L'inévitable évaluation
Avec la pratique et l'expérience, ma façon d'appréhender l'évaluation chemine, s'affine, se modifie. Si sa nécessité demeure et se trouve même confortée, les modalités de son application évoluent. Il ne s'agit pas d'évaluer à tout va, mais plutôt de bien savoir ce que l'on évalue et bien sûr dans quelle intention. Beaucoup de parents d'élèves attendent des évaluations notées, en fin de semaine ou de trimestre, dans le cahier de leur enfant. D'autres, au contraire, s'angoissent qu'il y en ait trop. C'est au maitre de bien se situer lui-même et d'expliquer le bien fondé de l'évaluation.
On distingue au moins trois modalités, dans l'évaluation, selon le moment où elle est faite. L'évaluation diagnostique, l'évaluation sommative, l'évaluation formative. Chacune à sa part et son importance. Le danger étant de privilégier l'une par rapport à une autre.
Avant toute séquence d'apprentissage, il est important que l'enseignant sache quel est l'état de connaissance des apprenants, leurs représentations (vraies ou fausses).

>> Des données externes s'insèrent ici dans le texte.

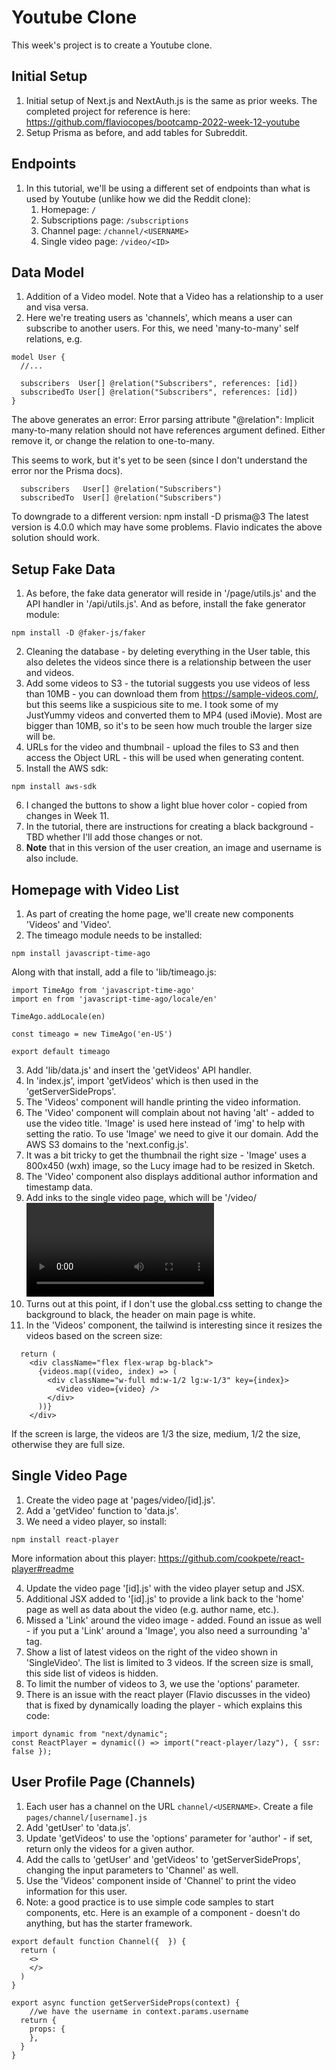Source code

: # Youtube Clone

This week's project is to create a Youtube clone.

## Initial Setup

1. Initial setup of Next.js and NextAuth.js is the same as prior weeks. The completed project for reference is here: https://github.com/flaviocopes/bootcamp-2022-week-12-youtube
2. Setup Prisma as before, and add tables for Subreddit.

## Endpoints

1. In this tutorial, we'll be using a different set of endpoints than what is used by Youtube (unlike how we did the Reddit clone):
   1. Homepage: `/`
   2. Subscriptions page: `/subscriptions`
   3. Channel page: `/channel/<USERNAME>`
   4. Single video page: `/video/<ID>`

## Data Model

1. Addition of a Video model. Note that a Video has a relationship to a user and visa versa.
2. Here we're treating users as 'channels', which means a user can subscribe to another users. For this, we need 'many-to-many' self relations, e.g.

```
model User {
  //...

  subscribers  User[] @relation("Subscribers", references: [id])
  subscribedTo User[] @relation("Subscribers", references: [id])
}
```

The above generates an error: Error parsing attribute "@relation": Implicit many-to-many relation should not have references argument defined. Either remove it, or change the relation to one-to-many.

This seems to work, but it's yet to be seen (since I don't understand the error nor the Prisma docs).

```
  subscribers   User[] @relation("Subscribers")
  subscribedTo  User[] @relation("Subscribers")
```

To downgrade to a different version: npm install -D prisma@3 The latest version is 4.0.0 which may have some problems. Flavio indicates the above solution should work.

## Setup Fake Data

1. As before, the fake data generator will reside in '/page/utils.js' and the API handler in '/api/utils.js'. And as before, install the fake generator module:

```
npm install -D @faker-js/faker
```

2. Cleaning the database - by deleting everything in the User table, this also deletes the videos since there is a relationship between the user and videos.
3. Add some videos to S3 - the tutorial suggests you use videos of less than 10MB - you can download them from https://sample-videos.com/, but this seems like a suspicious site to me. I took some of my JustYummy videos and converted them to MP4 (used iMovie). Most are bigger than 10MB, so it's to be seen how much trouble the larger size will be.
4. URLs for the video and thumbnail - upload the files to S3 and then access the Object URL - this will be used when generating content.
5. Install the AWS sdk:

```
npm install aws-sdk
```

6. I changed the buttons to show a light blue hover color - copied from changes in Week 11.
7. In the tutorial, there are instructions for creating a black background - TBD whether I'll add those changes or not.
8. **Note** that in this version of the user creation, an image and username is also include.

## Homepage with Video List

1. As part of creating the home page, we'll create new components 'Videos' and 'Video'.
2. The timeago module needs to be installed:

```
npm install javascript-time-ago
```

Along with that install, add a file to 'lib/timeago.js:

```
import TimeAgo from 'javascript-time-ago'
import en from 'javascript-time-ago/locale/en'

TimeAgo.addLocale(en)

const timeago = new TimeAgo('en-US')

export default timeago
```

3. Add 'lib/data.js' and insert the 'getVideos' API handler.
4. In 'index.js', import 'getVideos' which is then used in the 'getServerSideProps'.
5. The 'Videos' component will handle printing the video information.
6. The 'Video' component will complain about not having 'alt' - added to use the video title. 'Image' is used here instead of 'img' to help with setting the ratio. To use 'Image' we need to give it our domain. Add the AWS S3 domains to the 'next.config.js'.
7. It was a bit tricky to get the thumbnail the right size - 'Image' uses a 800x450 (wxh) image, so the Lucy image had to be resized in Sketch.
8. The 'Video' component also displays additional author information and timestamp data.
9. Add inks to the single video page, which will be '/video/<VIDEO ID>' and to the user’s profile, which is '/channel/<USERNAME>'.
10. Turns out at this point, if I don't use the global.css setting to change the background to black, the header on main page is white.
11. In the 'Videos' component, the tailwind is interesting since it resizes the videos based on the screen size:

```
  return (
    <div className="flex flex-wrap bg-black">
      {videos.map((video, index) => (
        <div className="w-full md:w-1/2 lg:w-1/3" key={index}>
          <Video video={video} />
        </div>
      ))}
    </div>

```

If the screen is large, the videos are 1/3 the size, medium, 1/2 the size, otherwise they are full size.

## Single Video Page

1. Create the video page at 'pages/video/[id].js'.
2. Add a 'getVideo' function to 'data.js'.
3. We need a video player, so install:

```
npm install react-player
```

More information about this player: https://github.com/cookpete/react-player#readme

4. Update the video page '[id].js' with the video player setup and JSX.
5. Additional JSX added to '[id].js' to provide a link back to the 'home' page as well as data about the video (e.g. author name, etc.).
6. Missed a 'Link' around the video image - added. Found an issue as well - if you put a 'Link' around a 'Image', you also need a surrounding 'a' tag.
7. Show a list of latest videos on the right of the video shown in 'SingleVideo'. The list is limited to 3 videos. If the screen size is small, this side list of videos is hidden.
8. To limit the number of videos to 3, we use the 'options' parameter.
9. There is an issue with the react player (Flavio discusses in the video) that is fixed by dynamically loading the player - which explains this code:

```
import dynamic from "next/dynamic";
const ReactPlayer = dynamic(() => import("react-player/lazy"), { ssr: false });
```

## User Profile Page (Channels)

1. Each user has a channel on the URL `channel/<USERNAME>`. Create a file `pages/channel/[username].js`
2. Add 'getUser' to 'data.js'.
3. Update 'getVideos' to use the 'options' parameter for 'author' - if set, return only the videos for a given author.
4. Add the calls to 'getUser' and 'getVideos' to 'getServerSideProps', changing the input parameters to 'Channel' as well.
5. Use the 'Videos' component inside of 'Channel' to print the video information for this user.
6. Note: a good practice is to use simple code samples to start components, etc. Here is an example of a component - doesn't do anything, but has the starter framework.

```
export default function Channel({  }) {
  return (
    <>
    </>
  )
}

export async function getServerSideProps(context) {
	//we have the username in context.params.username
  return {
    props: {
    },
  }
}
```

C'est en fonction de cela qu'il peut valablement construire son cours. C'est là qu'il est nécessaire de faire une évaluation diagnostique.

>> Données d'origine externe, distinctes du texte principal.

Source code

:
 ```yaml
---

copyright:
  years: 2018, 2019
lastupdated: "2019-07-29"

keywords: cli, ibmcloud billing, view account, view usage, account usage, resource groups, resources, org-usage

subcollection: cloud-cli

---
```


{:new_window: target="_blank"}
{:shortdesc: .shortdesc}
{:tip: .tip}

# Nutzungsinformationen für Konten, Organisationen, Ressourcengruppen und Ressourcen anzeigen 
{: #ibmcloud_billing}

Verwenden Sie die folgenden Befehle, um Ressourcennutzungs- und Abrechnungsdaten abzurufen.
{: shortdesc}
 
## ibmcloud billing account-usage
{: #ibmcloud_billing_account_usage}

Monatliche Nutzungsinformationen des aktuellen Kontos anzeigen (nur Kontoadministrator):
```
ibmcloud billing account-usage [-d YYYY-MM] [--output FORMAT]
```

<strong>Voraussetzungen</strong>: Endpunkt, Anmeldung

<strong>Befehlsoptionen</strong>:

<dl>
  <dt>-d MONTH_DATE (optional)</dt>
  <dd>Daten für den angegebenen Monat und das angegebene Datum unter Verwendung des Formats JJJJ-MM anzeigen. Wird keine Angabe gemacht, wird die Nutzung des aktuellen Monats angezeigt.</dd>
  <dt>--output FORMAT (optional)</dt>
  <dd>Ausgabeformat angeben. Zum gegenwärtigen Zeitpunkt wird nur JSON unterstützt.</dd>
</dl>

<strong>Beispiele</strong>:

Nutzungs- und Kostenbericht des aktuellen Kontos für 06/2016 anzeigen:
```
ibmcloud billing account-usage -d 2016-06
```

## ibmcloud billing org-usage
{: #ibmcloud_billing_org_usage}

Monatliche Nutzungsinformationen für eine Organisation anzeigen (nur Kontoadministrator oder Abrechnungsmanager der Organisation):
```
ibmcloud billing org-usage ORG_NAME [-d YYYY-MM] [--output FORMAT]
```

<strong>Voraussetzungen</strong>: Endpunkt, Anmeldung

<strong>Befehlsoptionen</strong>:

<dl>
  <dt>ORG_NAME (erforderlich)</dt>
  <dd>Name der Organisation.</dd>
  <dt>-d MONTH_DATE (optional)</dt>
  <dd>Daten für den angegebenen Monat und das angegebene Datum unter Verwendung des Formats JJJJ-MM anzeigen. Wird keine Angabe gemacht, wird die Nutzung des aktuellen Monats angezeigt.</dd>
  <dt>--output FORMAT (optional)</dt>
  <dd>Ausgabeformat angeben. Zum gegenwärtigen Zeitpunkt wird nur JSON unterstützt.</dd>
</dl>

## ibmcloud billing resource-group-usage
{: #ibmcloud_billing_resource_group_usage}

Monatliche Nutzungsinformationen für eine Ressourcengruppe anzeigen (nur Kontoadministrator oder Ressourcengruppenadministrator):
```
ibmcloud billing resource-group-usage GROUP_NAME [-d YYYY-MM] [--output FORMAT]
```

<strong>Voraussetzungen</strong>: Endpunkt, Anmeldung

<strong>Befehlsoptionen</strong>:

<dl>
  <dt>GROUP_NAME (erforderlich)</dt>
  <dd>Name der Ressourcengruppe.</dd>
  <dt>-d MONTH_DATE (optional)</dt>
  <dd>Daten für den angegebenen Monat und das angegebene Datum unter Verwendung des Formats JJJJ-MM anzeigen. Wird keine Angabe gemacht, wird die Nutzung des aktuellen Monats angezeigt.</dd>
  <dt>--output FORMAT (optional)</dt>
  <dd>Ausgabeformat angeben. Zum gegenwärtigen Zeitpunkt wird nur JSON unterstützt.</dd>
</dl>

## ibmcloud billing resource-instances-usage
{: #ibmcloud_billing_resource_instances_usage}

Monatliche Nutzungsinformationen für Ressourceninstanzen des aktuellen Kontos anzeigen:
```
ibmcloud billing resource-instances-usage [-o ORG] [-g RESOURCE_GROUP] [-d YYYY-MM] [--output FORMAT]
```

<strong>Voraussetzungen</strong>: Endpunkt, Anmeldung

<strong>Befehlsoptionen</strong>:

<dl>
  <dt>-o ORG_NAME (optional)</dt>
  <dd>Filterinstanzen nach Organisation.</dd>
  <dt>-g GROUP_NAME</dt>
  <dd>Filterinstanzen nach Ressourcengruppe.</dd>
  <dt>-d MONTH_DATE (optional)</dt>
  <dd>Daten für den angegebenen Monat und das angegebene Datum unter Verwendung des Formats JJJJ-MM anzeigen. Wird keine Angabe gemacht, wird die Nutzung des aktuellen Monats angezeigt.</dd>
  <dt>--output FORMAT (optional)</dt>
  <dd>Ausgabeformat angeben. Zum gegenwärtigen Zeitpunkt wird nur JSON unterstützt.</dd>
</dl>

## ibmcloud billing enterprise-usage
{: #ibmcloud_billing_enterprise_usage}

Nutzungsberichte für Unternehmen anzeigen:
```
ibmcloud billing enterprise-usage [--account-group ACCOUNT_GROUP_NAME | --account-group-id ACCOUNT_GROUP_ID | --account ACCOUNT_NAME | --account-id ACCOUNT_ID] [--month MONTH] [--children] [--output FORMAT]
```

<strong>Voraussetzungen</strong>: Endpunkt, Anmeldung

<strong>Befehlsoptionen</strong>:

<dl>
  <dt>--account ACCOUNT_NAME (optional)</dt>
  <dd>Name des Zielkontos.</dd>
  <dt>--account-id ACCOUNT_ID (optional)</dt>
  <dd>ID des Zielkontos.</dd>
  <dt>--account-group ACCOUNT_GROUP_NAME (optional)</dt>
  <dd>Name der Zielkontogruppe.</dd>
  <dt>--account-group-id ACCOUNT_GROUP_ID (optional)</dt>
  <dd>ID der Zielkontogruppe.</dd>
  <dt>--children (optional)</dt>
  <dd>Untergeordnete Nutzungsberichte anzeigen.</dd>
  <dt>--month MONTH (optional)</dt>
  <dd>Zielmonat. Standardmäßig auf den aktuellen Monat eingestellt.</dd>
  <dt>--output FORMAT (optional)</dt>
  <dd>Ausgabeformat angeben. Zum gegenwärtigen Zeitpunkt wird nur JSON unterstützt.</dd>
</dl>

L'évaluation sommative intervient au terme d'une séquence et vient, en quelque sorte la sanctionner. C'est souvent celle qui nous est courante et visible, puisque qu'elle est notée. Elle permet, de manière relative de s'assurer qu'une leçon est sue. C'est un bilan général dont la portée ne se limite pas à l'apprenant. Elle peut avoir une valeur de classement vis-à-vis de ses pairs, de ses parents, pour l'obtention d'un diplôme, etc.
L'évaluation formative quant à elle s'inscrit tout au long du processus d'apprentissage. À chaque tâche d'apprentissage formant une étape d'une séquence. Elle informe l'enseignant et l'élève de possibles difficultés rencontrées. Cela aide à construire des stratégies pour les résoudre. Cela permet également de dire si l'élève est prêt à passer à la tâche suivante de la séquence.
Avec cette dernière forme d'évaluation, on voit tout de suite que la relation est principalement entre l'apprenant et son formateur, par rapport à un objectif d'apprentissage. Grâce à elle, le cheminement cognitif peut être suivi de manière effective. Cette forme d'évaluation ne demande surtout pas à être sanctionnée par une note. L'erreur même en fait intrinsèquement partie, en tant qu'incontournable indicateur. De plus, comme il y a un questionnement, un dialogue réflexif permanent entre l'élève et son problème, dans lequel peut intervenir l'enseignant (ou même d'autres élèves), on entrevoit le bienfait du travail méta-cognitif.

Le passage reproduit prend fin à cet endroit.